--- ENTRIES SUPPLIED Enclosed Below ---

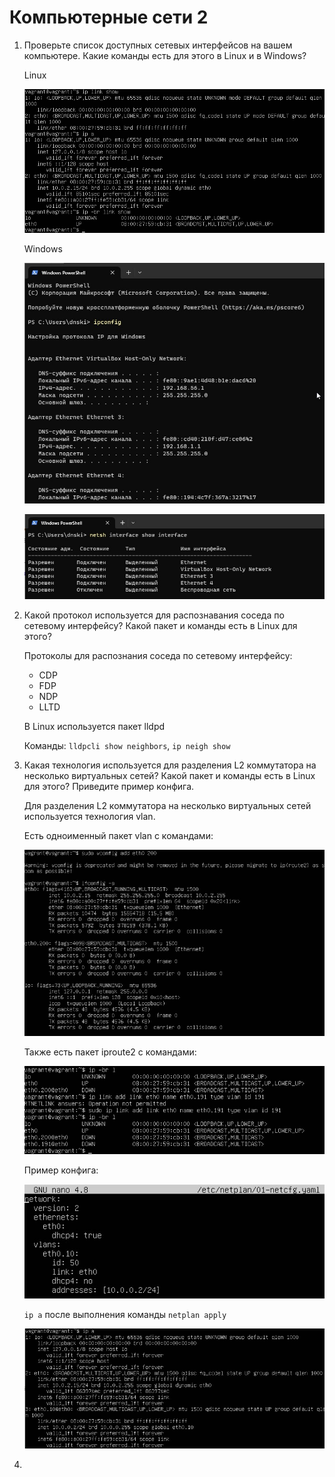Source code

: # Компьютерные сети 2

1. Проверьте список доступных сетевых интерфейсов на вашем компьютере. Какие команды есть для этого в Linux и в Windows?

    Linux

    ![1_Linux](./img/1_linux.jpg)

    Windows

    ![ipconfig](./img/windows_ipconfig.jpg)

    ![netsh](./img/netsh_windows.jpg)

2. Какой протокол используется для распознавания соседа по сетевому интерфейсу? Какой пакет и команды есть в Linux для этого?

    Протоколы для распознания соседа по сетевому интерфейсу:
    * CDP
    * FDP
    * NDP
    * LLTD
    
    В Linux используется пакет lldpd

    Команды: `lldpcli show neighbors`, `ip neigh show`

3. Какая технология используется для разделения L2 коммутатора на несколько виртуальных сетей? Какой пакет и команды есть в Linux для этого? Приведите пример конфига.

    Для разделения L2 коммутатора на несколько виртуальных сетей используется технология vlan.

    Есть одноименный пакет vlan с командами:

    ![vconfig](./img/vlan.jpg)

    Также есть пакет iproute2 с командами:

    ![iproute](./img/iproute.jpg)

    Пример конфига:
    
    ![primer_config](./img/primer_conf_3.jpg)

    `ip a` после выполнения команды `netplan apply`

    ![netplan_apply](./img/netplan_apply.jpg)

4. 

    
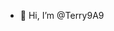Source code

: - 👋 Hi, I’m @Terry9A9


<!---
Terry9A9/Terry9A9 is a ✨ special ✨ repository because its `README.md` (this file) appears on your GitHub profile.
You can click the Preview link to take a look at your changes.
--->
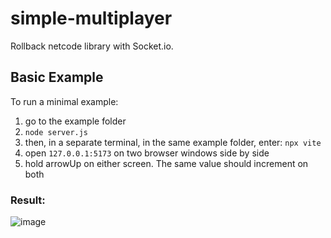 # simple-multiplayer
Rollback netcode library with Socket.io.

## Basic Example
To run a minimal example:
1. go to the example folder
2. `node server.js`
3. then, in a separate terminal, in the same example folder, enter: `npx vite`
4. open `127.0.0.1:5173` on two browser windows side by side
5. hold arrowUp on either screen. The same value should increment on both

### Result:
![image](https://user-images.githubusercontent.com/96730122/220188492-8db9e7b2-4cdf-43ab-8cb0-28053b4a484f.png)

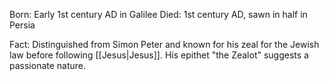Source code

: Born: Early 1st century AD in Galilee
Died: 1st century AD, sawn in half in Persia

Fact: Distinguished from Simon Peter and known for his zeal for the Jewish law before following [[Jesus|Jesus]]. His epithet "the Zealot" suggests a passionate nature.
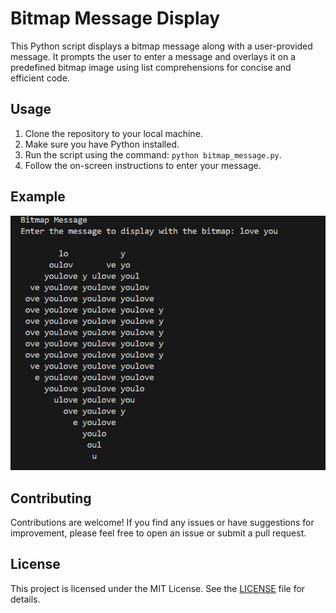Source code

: # Bitmap Message Display

This Python script displays a bitmap message along with a user-provided message. It prompts the user to enter a message and overlays it on a predefined bitmap image using list comprehensions for concise and efficient code.

## Usage
1. Clone the repository to your local machine.
2. Make sure you have Python installed.
3. Run the script using the command: `python bitmap_message.py`.
4. Follow the on-screen instructions to enter your message.

## Example
![Example Image](bitmap.png)

## Contributing
Contributions are welcome! If you find any issues or have suggestions for improvement, please feel free to open an issue or submit a pull request.

## License
This project is licensed under the MIT License. See the [LICENSE](LICENSE) file for details.
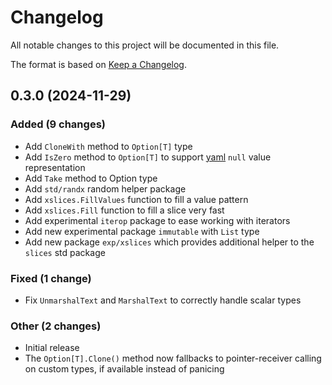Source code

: # Changelog

All notable changes to this project will be documented in this file.

The format is based on [Keep a Changelog](http://keepachangelog.com/en/1.0.0/).


## 0.3.0 (2024-11-29)

### Added (9 changes)
- Add `CloneWith` method to `Option[T]` type
- Add `IsZero` method to `Option[T]` to support [yaml](https://pkg.go.dev/gopkg.in/yaml.v3\#Marshal) `null` value representation
- Add `Take` method to Option type
- Add `std/randx` random helper package
- Add `xslices.FillValues` function to fill a value pattern
- Add `xslices.Fill` function to fill a slice very fast
- Add experimental `iterop` package to ease working with iterators
- Add new experimental package `immutable` with `List` type
- Add new package `exp/xslices` which provides additional helper to the `slices` std package

### Fixed (1 change)
- Fix `UnmarshalText` and `MarshalText` to correctly handle scalar types

### Other (2 changes)
- Initial release
- The `Option[T].Clone()` method now fallbacks to pointer-receiver calling on custom types, if available instead of panicing


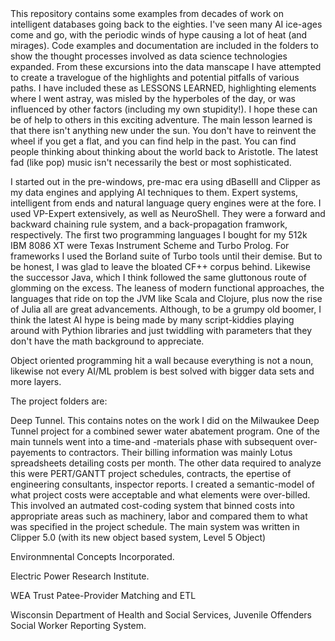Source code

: <Rough Draft>
This repository contains some examples from decades of work on intelligent databases going back to the eighties.  I've seen many AI ice-ages come and go, with the periodic winds of hype causing a lot of heat (and mirages).  Code examples and documentation are included in the folders to show the thought processes involved as data science technologies expanded.  From these excursions into the data manscape I have attempted to create a travelogue of the highlights and potential pitfalls of various paths.  I have included these as LESSONS LEARNED, highlighting elements where I went astray, was misled by the hyperboles of the day, or was influenced by other factors (including my own stupidity!).
I hope these can be of help to others in this exciting adventure.  The main lesson learned is that there isn't anything new under the sun.  You don't have to reinvent the wheel if you get a flat, and you can find help in the past.  You can find people thinking about thinking about the world back to Aristotle.  The latest fad (like pop) music isn't necessarily the best or most sophisticated.


I started out in the pre-windows, pre-mac era using dBaseIII and Clipper as my data engines and applying AI techniques to them.  Expert systems, intelligent from ends and natural language query engines were at the fore.  I used VP-Expert extensively, as well as NeuroShell.  They were a forward and backward chaining rule system, and a back-propagation framwork, respectively.  The first two programming languages I bought for my 512k IBM 8086 XT were Texas Instrument Scheme and Turbo Prolog.  For frameworks I used the Borland suite of Turbo tools until their demise.  But to be honest, I was glad to leave the bloated CF++ corpus behind.  Likewise the successor Java, which I think followed the same gluttonous route of glomming on the excess.  The leaness of modern functional approaches, the languages that ride on top the JVM like Scala and Clojure, plus now the rise of Julia all are great advancements.  Although, to be a grumpy old boomer, I think the latest AI hype is being made by many script-kiddies playing around with Pythion libraries and just twiddling with parameters that they don't have the math background to appreciate.  

Object oriented programming hit a wall because everything is not a noun, likewise not every AI/ML problem is best solved with bigger data sets and more layers.

The project folders are:

Deep Tunnel.  This contains notes on the work I did on the Milwaukee Deep Tunnel project for a combined sewer water abatement program.  One of the main tunnels went into a time-and -materials phase with subsequent over-payements to contractors.  Their billing information was mainly Lotus spreadsheets detailing costs per month.  The other data required to analyze this were PERT/GANTT project schedules, contracts, the epertise of engineering consultants, inspector reports.  I created a semantic-model of what project costs were acceptable and what elements were over-billed.  This involved an autmated cost-coding system that binned costs into appropriate areas such as machinery, labor and compared them to what was specified in the project schedule.  The main system was written in Clipper 5.0 (with its new object based system,  Level 5 Object)

Environmnental Concepts Incorporated.

Electric Power Research Institute.

WEA Trust Patee-Provider Matching and ETL

Wisconsin Department of Health and Social Services,  Juvenile Offenders Social Worker Reporting System.



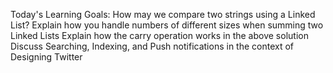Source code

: Today's Learning Goals:
 How may we compare two strings using a Linked List?
 Explain how you handle numbers of different sizes when summing two Linked Lists
 Explain how the carry operation works in the above solution
 Discuss Searching, Indexing, and Push notifications in the context of Designing Twitter
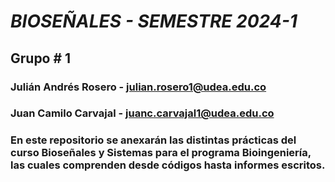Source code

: # ***BIOSEÑALES - SEMESTRE 2024-1***
## Grupo # 1
### Julián Andrés Rosero - julian.rosero1@udea.edu.co
### Juan Camilo Carvajal - juanc.carvajal1@udea.edu.co

### En este repositorio se anexarán las distintas prácticas del curso **Bioseñales y Sistemas** para el programa Bioingeniería, las cuales comprenden desde códigos hasta informes escritos.
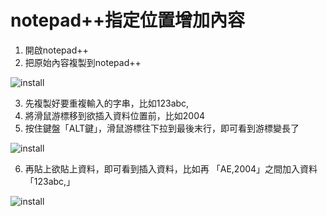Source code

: # notepad++指定位置增加內容
 1. 開啟notepad++
 2. 把原始內容複製到notepad++
 
 ![install](../../master/notepad++/images/npi1.png)
 
 3. 先複製好要重複輸入的字串，比如123abc,
 4. 將滑鼠游標移到欲插入資料位置前，比如2004
 5. 按住鍵盤「ALT鍵」，滑鼠游標往下拉到最後末行，即可看到游標變長了
 
 ![install](../../master/notepad++/images/npi2.png)
 
 6. 再貼上欲貼上資料，即可看到插入資料，比如再 「AE,2004」之間加入資料 「123abc,」
 
 ![install](../../master/notepad++/images/npi2.png)
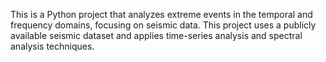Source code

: This is a Python project that analyzes extreme events in the temporal and frequency domains, focusing on seismic data. This project uses a publicly available seismic dataset and applies time-series analysis and spectral analysis techniques.

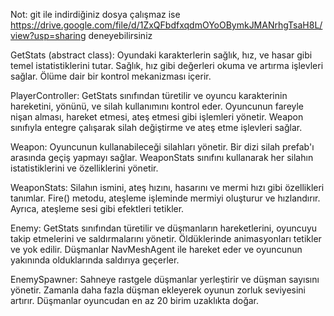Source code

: Not: git ile indirdiğiniz dosya çalışmaz ise https://drive.google.com/file/d/1ZxQFbdfxqdmOYoOBymkJMANrhgTsaH8L/view?usp=sharing deneyebilirsiniz

GetStats (abstract class): Oyundaki karakterlerin sağlık, hız, ve hasar gibi temel istatistiklerini tutar. Sağlık, hız gibi değerleri okuma ve artırma işlevleri sağlar. Ölüme dair bir kontrol mekanizması içerir.

PlayerController: GetStats sınıfından türetilir ve oyuncu karakterinin hareketini, yönünü, ve silah kullanımını kontrol eder. Oyuncunun fareyle nişan alması, hareket etmesi, ateş etmesi gibi işlemleri yönetir. Weapon sınıfıyla entegre çalışarak silah değiştirme ve ateş etme işlevleri sağlar.

Weapon: Oyuncunun kullanabileceği silahları yönetir. Bir dizi silah prefab'ı arasında geçiş yapmayı sağlar. WeaponStats sınıfını kullanarak her silahın istatistiklerini ve özelliklerini yönetir.

WeaponStats: Silahın ismini, ateş hızını, hasarını ve mermi hızı gibi özellikleri tanımlar. Fire() metodu, ateşleme işleminde mermiyi oluşturur ve hızlandırır. Ayrıca, ateşleme sesi gibi efektleri tetikler.

Enemy: GetStats sınıfından türetilir ve düşmanların hareketlerini, oyuncuyu takip etmelerini ve saldırmalarını yönetir. Öldüklerinde animasyonları tetikler ve yok edilir. Düşmanlar NavMeshAgent ile hareket eder ve oyuncunun yakınında olduklarında saldırıya geçerler.

EnemySpawner: Sahneye rastgele düşmanlar yerleştirir ve düşman sayısını yönetir. Zamanla daha fazla düşman ekleyerek oyunun zorluk seviyesini artırır. Düşmanlar oyuncudan en az 20 birim uzaklıkta doğar.
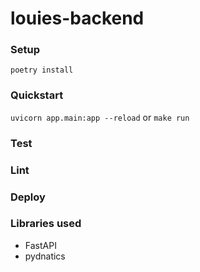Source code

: # louies-backend

### Setup
`poetry install`

### Quickstart
`uvicorn app.main:app --reload` or `make run`

### Test

### Lint

### Deploy

### Libraries used
- FastAPI
- pydnatics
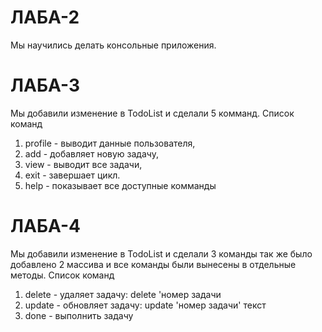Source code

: # ЛАБА-2
Мы научились делать консольные приложения.
# ЛАБА-3
Мы добавили изменение в TodoList и сделали 5 комманд.
Список команд
1. profile - выводит данные пользователя,
2. add - добавляет новую задачу,
3. view - выводит все задачи,
4. exit - завершает цикл.
5. help - показывает все доступные комманды 
# ЛАБА-4
Мы добавили изменение в TodoList и сделали 3 команды так же было добавлено 2 массива и все команды были вынесены в отдельные методы.
Список команд
1. delete - удаляет задачу: delete 'номер задачи
2. update - обновляет задачу: update 'номер задачи' текст
3. done - выполнить задачу
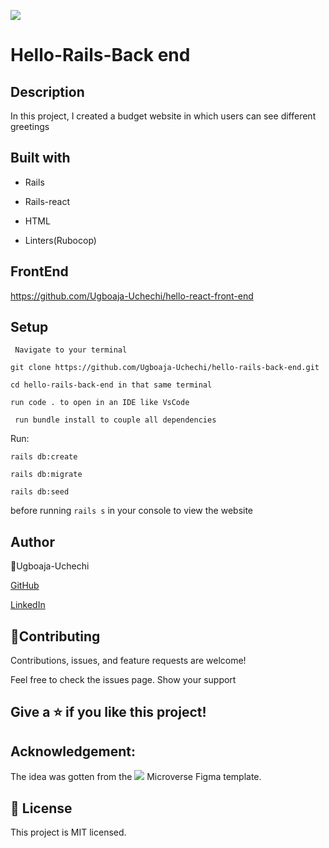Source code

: ![](https://img.shields.io/badge/Microverse-blueviolet)

# Hello-Rails-Back end

## Description

In this project, I created a budget website in which users can see different greetings 

## Built with

- Rails

- Rails-react

- HTML

- Linters(Rubocop)

## FrontEnd

https://github.com/Ugboaja-Uchechi/hello-react-front-end

## Setup

` Navigate to your terminal`

`git clone https://github.com/Ugboaja-Uchechi/hello-rails-back-end.git`

`cd hello-rails-back-end in that same terminal`

`run code . to open in an IDE like VsCode`

` run bundle install to couple all dependencies`

Run:

`rails db:create`

`rails db:migrate`

`rails db:seed`

before running `rails s` in your console to view the website

## Author

👤Ugboaja-Uchechi

[GitHub](https://github.com/Ugboaja-Uchechi)

[LinkedIn](https://www.linkedin.com/in/stephanie-ugboaja-930a2a216/)

## 🤝Contributing

Contributions, issues, and feature requests are welcome!

Feel free to check the issues page. Show your support

## Give a ⭐️ if you like this project!

## Acknowledgement:

The idea was gotten from the ![](https://img.shields.io/badge/Microverse-blueviolet) Microverse Figma template.

## 📝 License

This project is MIT licensed.

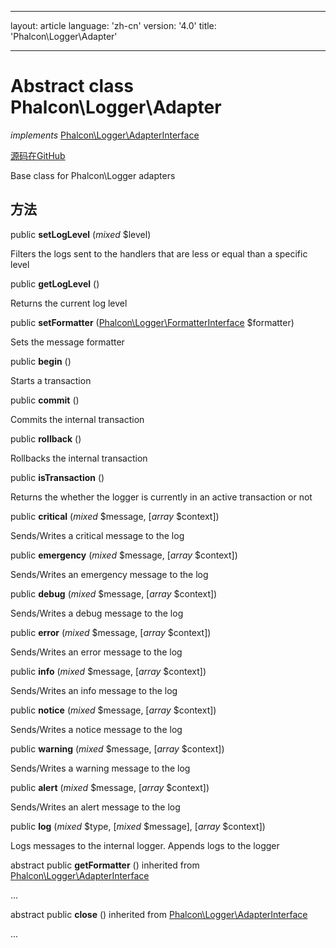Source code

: * * *

layout: article language: 'zh-cn' version: '4.0' title: 'Phalcon\Logger\Adapter'

* * *

# Abstract class **Phalcon\Logger\Adapter**

*implements* [Phalcon\Logger\AdapterInterface](Phalcon_Logger_AdapterInterface)

<a href="https://github.com/phalcon/cphalcon/tree/v4.0.0/phalcon/logger/adapter.zep" class="btn btn-default btn-sm">源码在GitHub</a>

Base class for Phalcon\Logger adapters

## 方法

public **setLogLevel** (*mixed* $level)

Filters the logs sent to the handlers that are less or equal than a specific level

public **getLogLevel** ()

Returns the current log level

public **setFormatter** ([Phalcon\Logger\FormatterInterface](Phalcon_Logger_FormatterInterface) $formatter)

Sets the message formatter

public **begin** ()

Starts a transaction

public **commit** ()

Commits the internal transaction

public **rollback** ()

Rollbacks the internal transaction

public **isTransaction** ()

Returns the whether the logger is currently in an active transaction or not

public **critical** (*mixed* $message, [*array* $context])

Sends/Writes a critical message to the log

public **emergency** (*mixed* $message, [*array* $context])

Sends/Writes an emergency message to the log

public **debug** (*mixed* $message, [*array* $context])

Sends/Writes a debug message to the log

public **error** (*mixed* $message, [*array* $context])

Sends/Writes an error message to the log

public **info** (*mixed* $message, [*array* $context])

Sends/Writes an info message to the log

public **notice** (*mixed* $message, [*array* $context])

Sends/Writes a notice message to the log

public **warning** (*mixed* $message, [*array* $context])

Sends/Writes a warning message to the log

public **alert** (*mixed* $message, [*array* $context])

Sends/Writes an alert message to the log

public **log** (*mixed* $type, [*mixed* $message], [*array* $context])

Logs messages to the internal logger. Appends logs to the logger

abstract public **getFormatter** () inherited from [Phalcon\Logger\AdapterInterface](Phalcon_Logger_AdapterInterface)

...

abstract public **close** () inherited from [Phalcon\Logger\AdapterInterface](Phalcon_Logger_AdapterInterface)

...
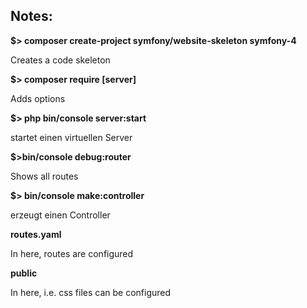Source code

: ## Notes:

**$> composer create-project symfony/website-skeleton symfony-4**

Creates a code skeleton

**$> composer require [server]**

Adds options 

**$> php bin/console server:start**

startet einen virtuellen Server

**$>bin/console debug:router**

Shows all routes

**$> bin/console make:controller**

erzeugt einen Controller

**routes.yaml**

In here, routes are configured

**public**

In here, i.e. css files can be configured
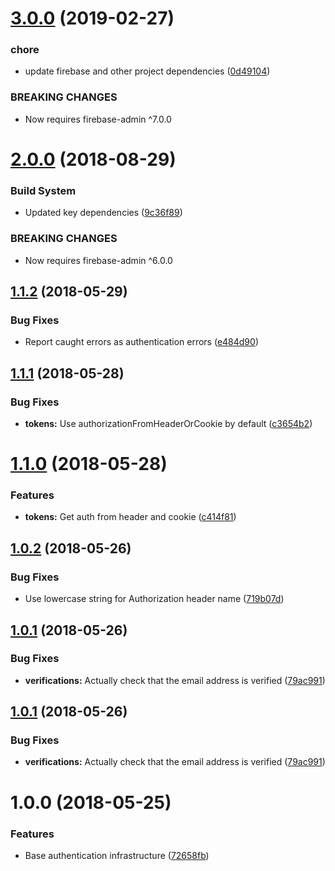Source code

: # [3.0.0](https://github.com/weegigs/firebase-express-authenticator/compare/v2.0.0...v3.0.0) (2019-02-27)


### chore

* update firebase and other project dependencies ([0d49104](https://github.com/weegigs/firebase-express-authenticator/commit/0d49104))


### BREAKING CHANGES

* Now requires firebase-admin ^7.0.0

# [2.0.0](https://github.com/weegigs/firebase-express-authenticator/compare/v1.1.2...v2.0.0) (2018-08-29)


### Build System

* Updated key dependencies ([9c36f89](https://github.com/weegigs/firebase-express-authenticator/commit/9c36f89))


### BREAKING CHANGES

* Now requires firebase-admin ^6.0.0

<a name="1.1.2"></a>
## [1.1.2](https://github.com/weegigs/firebase-express-authenticator/compare/v1.1.1...v1.1.2) (2018-05-29)


### Bug Fixes

* Report caught errors as authentication errors ([e484d90](https://github.com/weegigs/firebase-express-authenticator/commit/e484d90))

<a name="1.1.1"></a>
## [1.1.1](https://github.com/weegigs/firebase-express-authenticator/compare/v1.1.0...v1.1.1) (2018-05-28)


### Bug Fixes

* **tokens:** Use authorizationFromHeaderOrCookie by default ([c3654b2](https://github.com/weegigs/firebase-express-authenticator/commit/c3654b2))

<a name="1.1.0"></a>
# [1.1.0](https://github.com/weegigs/firebase-express-authenticator/compare/v1.0.2...v1.1.0) (2018-05-28)


### Features

* **tokens:** Get auth from header and cookie ([c414f81](https://github.com/weegigs/firebase-express-authenticator/commit/c414f81))

<a name="1.0.2"></a>
## [1.0.2](https://github.com/weegigs/firebase-express-authenticator/compare/v1.0.1...v1.0.2) (2018-05-26)


### Bug Fixes

* Use lowercase string for Authorization header name ([719b07d](https://github.com/weegigs/firebase-express-authenticator/commit/719b07d))

<a name="1.0.1"></a>
## [1.0.1](https://github.com/weegigs/firebase-express-authenticator/compare/v1.0.0...v1.0.1) (2018-05-26)


### Bug Fixes

* **verifications:** Actually check that the email address is verified ([79ac991](https://github.com/weegigs/firebase-express-authenticator/commit/79ac991))

<a name="1.0.1"></a>
## [1.0.1](https://github.com/weegigs/firebase-express-authenticator/compare/v1.0.0...v1.0.1) (2018-05-26)


### Bug Fixes

* **verifications:** Actually check that the email address is verified ([79ac991](https://github.com/weegigs/firebase-express-authenticator/commit/79ac991))

<a name="1.0.0"></a>
# 1.0.0 (2018-05-25)


### Features

* Base authentication infrastructure ([72658fb](https://github.com/weegigs/firebase-express-authenticator/commit/72658fb))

--- End of Enclosed ENTRIES SUPPLIED ---

» **YOUR OBJECTIVE**
Find every line in the records that has the word "composer". Copy those lines.

» **TASK SOLUTION**
**$> composer create-project symfony/website-skeleton symfony-4**
**$> composer require [server]**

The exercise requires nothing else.